The non-binary council

While various commentators were debating Saturday's local body election results and whether or not Auckland Council had swung to the right and stranded its centre-left mayor, Radio New Zealand's Todd Niall, as is often the case, nailed it yesterday.

Politics in council are not clearly demarcated as they are in the national Parliament. Some councillors will vote "left" or "right" on different issues. On occasion, as Niall noted, the left and the right on council will unite to vote against the centre. 

You can see this non-binary character right down to the level of individual councillors. In his candidate profile, new councillor Chris Darby (who comes in at the expense of Len Brown ally Ann Hartley) read like a boilerplate local Tory -- against the Unitary Plan and rates rises -- and Whaleoil hails his election today as a "good result" (whilst noting darkly that Darby is "a planner", which is a very bad thing in Whaleoil world). But Auckland Transport Blog is fizzing about Darby, who it regards as a strong supporter of the City Rail Link and other public transport initiatives. And Bernard Orsman in the Herald has Darby down as a member of the Brown camp. Orsman has a clear majority of councillors at least nominally friendly to Brown.

That's at least partly a consequence of the wildly splintered state of the centre-right in Auckland. As Simon Wilson noted in his excellent Metro profile of Brown, the centre-right group includes three councillors -- Christine Fletcher, Cameron Brewer and George Wood -- who each consider themselves the leader of the centre right, when in fact none of them are.

And none of them had to nerve to mount a mayoral campaign, leaving the job to newbie John Palino, who attracted nearly 100,000 votes but made himself seem less suited to the job with every day he campaigned. If any one of them now feels they could have done any better than Palino, perhaps they ought to have had a go.

What can be said is that Brown has lost two key members of his inner circle: Hartley and Richard Northey, who not only chaired important "committees of the whole" on council, but met weekly with the mayor to discuss strategy. It's not clear who can fill the gap left by Northey in particular.
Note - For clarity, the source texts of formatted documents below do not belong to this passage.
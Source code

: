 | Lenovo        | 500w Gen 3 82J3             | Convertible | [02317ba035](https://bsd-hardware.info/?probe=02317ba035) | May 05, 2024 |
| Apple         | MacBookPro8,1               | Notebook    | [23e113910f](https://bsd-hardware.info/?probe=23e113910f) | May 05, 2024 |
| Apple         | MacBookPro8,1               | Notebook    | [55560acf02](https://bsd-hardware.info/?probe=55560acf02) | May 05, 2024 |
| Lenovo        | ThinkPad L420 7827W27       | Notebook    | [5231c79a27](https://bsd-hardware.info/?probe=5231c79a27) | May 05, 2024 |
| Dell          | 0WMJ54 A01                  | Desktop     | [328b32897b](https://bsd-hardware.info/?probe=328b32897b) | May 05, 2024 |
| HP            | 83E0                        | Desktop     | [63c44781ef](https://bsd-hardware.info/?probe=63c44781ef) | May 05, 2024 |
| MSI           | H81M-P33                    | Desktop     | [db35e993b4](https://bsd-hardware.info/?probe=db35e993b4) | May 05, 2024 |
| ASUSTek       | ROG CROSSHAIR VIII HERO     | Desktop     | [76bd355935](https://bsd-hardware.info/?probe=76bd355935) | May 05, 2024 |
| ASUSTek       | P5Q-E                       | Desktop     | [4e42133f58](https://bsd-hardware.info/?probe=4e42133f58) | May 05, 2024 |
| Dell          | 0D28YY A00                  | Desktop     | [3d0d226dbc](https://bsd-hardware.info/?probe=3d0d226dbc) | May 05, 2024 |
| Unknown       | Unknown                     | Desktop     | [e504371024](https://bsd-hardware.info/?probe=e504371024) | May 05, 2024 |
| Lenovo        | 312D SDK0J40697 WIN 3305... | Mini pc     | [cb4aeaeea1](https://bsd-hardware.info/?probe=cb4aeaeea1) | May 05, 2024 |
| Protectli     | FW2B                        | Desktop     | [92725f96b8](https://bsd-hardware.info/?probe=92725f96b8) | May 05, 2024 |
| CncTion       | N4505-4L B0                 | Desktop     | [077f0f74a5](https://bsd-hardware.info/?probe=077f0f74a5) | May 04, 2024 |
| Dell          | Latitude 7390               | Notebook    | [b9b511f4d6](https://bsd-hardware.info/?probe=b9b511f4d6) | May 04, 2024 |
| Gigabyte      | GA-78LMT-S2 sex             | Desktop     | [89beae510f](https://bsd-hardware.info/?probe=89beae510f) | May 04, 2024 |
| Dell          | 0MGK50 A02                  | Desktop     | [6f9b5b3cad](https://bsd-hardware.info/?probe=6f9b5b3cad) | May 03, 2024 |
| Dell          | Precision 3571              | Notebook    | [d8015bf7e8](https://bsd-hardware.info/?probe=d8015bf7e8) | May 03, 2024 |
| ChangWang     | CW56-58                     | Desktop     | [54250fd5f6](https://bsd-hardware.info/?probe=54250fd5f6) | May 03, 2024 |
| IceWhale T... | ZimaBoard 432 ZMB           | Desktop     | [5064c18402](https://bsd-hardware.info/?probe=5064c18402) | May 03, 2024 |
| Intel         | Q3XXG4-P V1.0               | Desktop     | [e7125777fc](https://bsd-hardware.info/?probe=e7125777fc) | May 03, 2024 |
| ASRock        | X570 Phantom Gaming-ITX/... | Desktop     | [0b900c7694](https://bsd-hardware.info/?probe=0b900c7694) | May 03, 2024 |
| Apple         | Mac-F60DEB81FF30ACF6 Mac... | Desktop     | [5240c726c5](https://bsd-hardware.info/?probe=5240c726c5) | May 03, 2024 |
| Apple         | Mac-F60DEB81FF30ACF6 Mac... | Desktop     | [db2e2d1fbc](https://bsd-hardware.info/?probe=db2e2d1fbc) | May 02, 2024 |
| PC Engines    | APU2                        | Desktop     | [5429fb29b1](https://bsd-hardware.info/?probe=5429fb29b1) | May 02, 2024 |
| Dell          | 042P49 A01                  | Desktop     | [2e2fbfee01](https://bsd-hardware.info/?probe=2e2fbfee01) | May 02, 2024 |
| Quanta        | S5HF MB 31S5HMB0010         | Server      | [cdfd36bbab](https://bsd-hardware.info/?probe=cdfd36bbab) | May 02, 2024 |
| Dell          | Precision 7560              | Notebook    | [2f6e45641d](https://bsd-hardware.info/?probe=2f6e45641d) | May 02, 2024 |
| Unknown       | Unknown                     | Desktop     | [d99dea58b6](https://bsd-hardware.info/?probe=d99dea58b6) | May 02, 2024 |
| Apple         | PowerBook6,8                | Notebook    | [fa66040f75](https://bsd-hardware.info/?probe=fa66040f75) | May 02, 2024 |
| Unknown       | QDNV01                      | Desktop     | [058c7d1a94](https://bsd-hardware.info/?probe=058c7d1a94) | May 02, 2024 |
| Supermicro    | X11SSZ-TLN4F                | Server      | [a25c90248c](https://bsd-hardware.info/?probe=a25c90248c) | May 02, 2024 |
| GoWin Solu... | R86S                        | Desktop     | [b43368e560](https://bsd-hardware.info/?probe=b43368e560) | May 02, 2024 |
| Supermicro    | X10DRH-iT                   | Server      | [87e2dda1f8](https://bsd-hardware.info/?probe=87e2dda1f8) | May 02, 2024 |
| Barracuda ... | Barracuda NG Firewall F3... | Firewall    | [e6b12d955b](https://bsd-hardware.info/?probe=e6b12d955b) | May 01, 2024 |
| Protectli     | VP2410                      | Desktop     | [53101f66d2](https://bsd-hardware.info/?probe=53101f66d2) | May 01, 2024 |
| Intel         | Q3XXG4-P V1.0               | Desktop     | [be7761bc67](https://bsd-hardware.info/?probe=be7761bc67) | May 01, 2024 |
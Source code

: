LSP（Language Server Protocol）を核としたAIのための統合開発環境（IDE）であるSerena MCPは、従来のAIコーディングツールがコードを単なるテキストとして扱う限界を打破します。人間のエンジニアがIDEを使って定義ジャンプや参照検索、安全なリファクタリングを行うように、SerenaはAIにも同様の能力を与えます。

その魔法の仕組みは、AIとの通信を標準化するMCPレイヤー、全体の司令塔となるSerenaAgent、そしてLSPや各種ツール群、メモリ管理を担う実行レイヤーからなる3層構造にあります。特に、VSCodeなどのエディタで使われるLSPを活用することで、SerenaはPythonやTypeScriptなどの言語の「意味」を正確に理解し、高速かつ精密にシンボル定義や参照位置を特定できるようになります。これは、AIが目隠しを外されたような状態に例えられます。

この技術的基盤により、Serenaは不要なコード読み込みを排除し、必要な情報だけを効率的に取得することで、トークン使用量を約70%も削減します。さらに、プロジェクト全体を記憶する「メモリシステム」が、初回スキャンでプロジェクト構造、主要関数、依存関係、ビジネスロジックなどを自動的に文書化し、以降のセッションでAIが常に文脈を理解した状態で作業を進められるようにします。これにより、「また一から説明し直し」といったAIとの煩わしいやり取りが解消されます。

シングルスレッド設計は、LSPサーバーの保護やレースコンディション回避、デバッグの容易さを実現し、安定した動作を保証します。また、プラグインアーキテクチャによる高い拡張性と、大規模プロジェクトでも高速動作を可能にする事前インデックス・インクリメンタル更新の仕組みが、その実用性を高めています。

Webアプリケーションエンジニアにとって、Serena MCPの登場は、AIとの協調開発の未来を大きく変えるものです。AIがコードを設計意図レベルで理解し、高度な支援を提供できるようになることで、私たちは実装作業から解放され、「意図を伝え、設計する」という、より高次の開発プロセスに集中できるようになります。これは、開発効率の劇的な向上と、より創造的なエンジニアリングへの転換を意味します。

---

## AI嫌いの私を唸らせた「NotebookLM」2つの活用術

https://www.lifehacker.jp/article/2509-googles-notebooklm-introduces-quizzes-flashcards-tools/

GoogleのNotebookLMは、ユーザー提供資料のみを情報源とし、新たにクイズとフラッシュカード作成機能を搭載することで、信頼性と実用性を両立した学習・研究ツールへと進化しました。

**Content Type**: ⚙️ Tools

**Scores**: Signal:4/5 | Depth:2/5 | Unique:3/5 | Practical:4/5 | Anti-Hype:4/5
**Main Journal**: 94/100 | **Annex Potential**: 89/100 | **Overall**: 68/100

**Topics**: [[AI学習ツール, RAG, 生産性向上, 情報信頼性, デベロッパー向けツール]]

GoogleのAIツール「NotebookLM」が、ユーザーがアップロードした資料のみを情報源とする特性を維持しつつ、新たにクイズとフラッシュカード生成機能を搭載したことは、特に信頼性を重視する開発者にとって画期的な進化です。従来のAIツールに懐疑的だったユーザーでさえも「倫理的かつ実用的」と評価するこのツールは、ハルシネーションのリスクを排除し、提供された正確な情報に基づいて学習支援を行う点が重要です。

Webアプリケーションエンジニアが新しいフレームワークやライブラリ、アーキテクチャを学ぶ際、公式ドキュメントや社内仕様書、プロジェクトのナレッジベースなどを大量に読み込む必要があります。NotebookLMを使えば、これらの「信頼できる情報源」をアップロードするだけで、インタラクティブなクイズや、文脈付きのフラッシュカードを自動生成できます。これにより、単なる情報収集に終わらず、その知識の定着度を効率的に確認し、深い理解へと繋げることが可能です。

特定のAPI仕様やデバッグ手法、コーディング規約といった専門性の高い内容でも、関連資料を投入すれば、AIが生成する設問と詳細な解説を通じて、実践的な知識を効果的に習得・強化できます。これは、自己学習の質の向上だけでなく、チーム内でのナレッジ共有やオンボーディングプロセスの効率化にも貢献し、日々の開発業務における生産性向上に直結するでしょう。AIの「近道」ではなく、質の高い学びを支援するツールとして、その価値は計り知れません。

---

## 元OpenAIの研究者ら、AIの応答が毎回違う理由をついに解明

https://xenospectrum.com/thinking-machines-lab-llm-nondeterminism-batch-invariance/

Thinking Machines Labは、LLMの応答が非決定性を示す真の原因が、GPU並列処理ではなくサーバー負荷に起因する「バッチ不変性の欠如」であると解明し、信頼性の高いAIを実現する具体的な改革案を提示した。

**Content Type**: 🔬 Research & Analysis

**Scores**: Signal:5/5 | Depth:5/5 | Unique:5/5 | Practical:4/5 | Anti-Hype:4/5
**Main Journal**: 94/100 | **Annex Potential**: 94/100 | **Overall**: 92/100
It's all a bit mad, which suits Brown, the bridge-builder, well enough. Brown has weathered some fairly hostile press from Orsman, and was the subject of a wild Herald column from Pam Corkery, which took Orsman's campaign on local body salaries and ran screaming off a cliff with it. The key point here is that Len Brown does not set salaries for Council Controlled Organisations. Their respective boards do. That's how Rodney Hide designed it. The council can seek influence through letters of intent to CCOs, which Brown promises to do in his Herald Q&A.

It's daft to say that Brown did not get a mandate from this election. He won by 50,000 votes in a field where the vote was actually spread fairly widely -- five candidates registered more than 10,000 votes. It's not a Lianne Dalziel mandate -- 70% of the vote on a relatively high turnout amid a bloodbath for her putative council opponents -- but it's far more than anyone else can claim. He'll fudge and compromise and piss off both the right and left. But that seems to have worked quite well for him so far.